Start like this: in a Dutch Oven (or similarly-sized pot; remember, the bigger the pot, the more diluted your soup…but you don’t want it too small either) throw in half an onion, skin-on (it helps with color), some carrots, some celery, a bay leaf, and a few thick slices of ginger. You don’t have to peel that either. Oh and two peeled garlic cloves.
Now, take a chicken and cut it up. You should learn how to do this because it’ll be a skill you use over and over again. It’s not very hard but I’m at an airport now and really don’t have time to walk you through it. Place the cut-up chicken in the pot with the vegetables and cover everything with cold water. Throw in a few peppercorns and a pinch of salt.
Now turn up the heat, bring to a boil, then lower to a simmer. Walk away. In about an hour or so, it’ll look like this:
Ugly right? But wait til you strain that broth and taste it. But first, take out the chicken–it should be falling off the bone at this point; if not, keep simmering–and let it cool until you can shred it with your hands. Also, lift out the vegetables until all that’s left is broth. Then turn up the heat, bring to an active boil, and concentrate that broth (I learned this from watching David Chang on Mind of a Chef). When it reduces a bit, taste it and correct for salt. Then set aside.
Meanwhile, chop up some fresh vegetables to finish your soup: carrots, and celery and–just for the heck of it–red pepper. Don’t yell at me, grandma.
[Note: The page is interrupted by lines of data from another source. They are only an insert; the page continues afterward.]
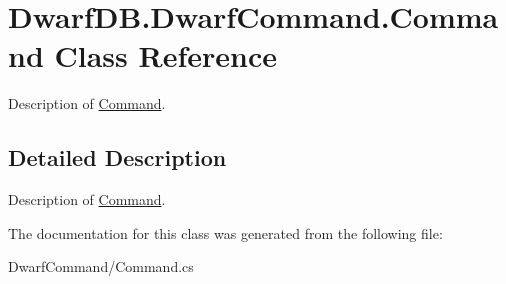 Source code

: \hypertarget{class_dwarf_d_b_1_1_dwarf_command_1_1_command}{
\section{DwarfDB.DwarfCommand.Command Class Reference}
\label{class_dwarf_d_b_1_1_dwarf_command_1_1_command}
}


Description of \hyperlink{class_dwarf_d_b_1_1_dwarf_command_1_1_command}{Command}.  




\subsection{Detailed Description}
Description of \hyperlink{class_dwarf_d_b_1_1_dwarf_command_1_1_command}{Command}. 

The documentation for this class was generated from the following file:\begin{DoxyCompactItemize}
\item 
DwarfCommand/Command.cs\end{DoxyCompactItemize}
It just seemed right at the time. Oh and some more sliced ginger.
Also, when the chicken’s cool (West Side Story “cool”), tear it apart with your hands.
To finish, strain the broth into a pot (or into a bowl and return to the pot, like I did here), bring it back to a boil, taste for salt, add some egg noodles (as much as you want to eat right now; any more and it’ll soak up all the soup if you leave it overnight), and the vegetables and ginger and chicken.
Cook until the vegetables and noodles are cooked and then, here’s the crazy part: stir in some chile paste (I used Huy Fong Chili Garlic Sauce) and, just for fun, soy sauce. Yes soy sauce. I saw David Chang do it. It’s ok.
The resulting soup is punchy, refreshing, and oh-so-curative. Garnish with cilantro. Instagram it:
Maybe your rabbi will recoil, but everyone else: put away those tissues and make this soup. I guarantee you’ll feel better immediately.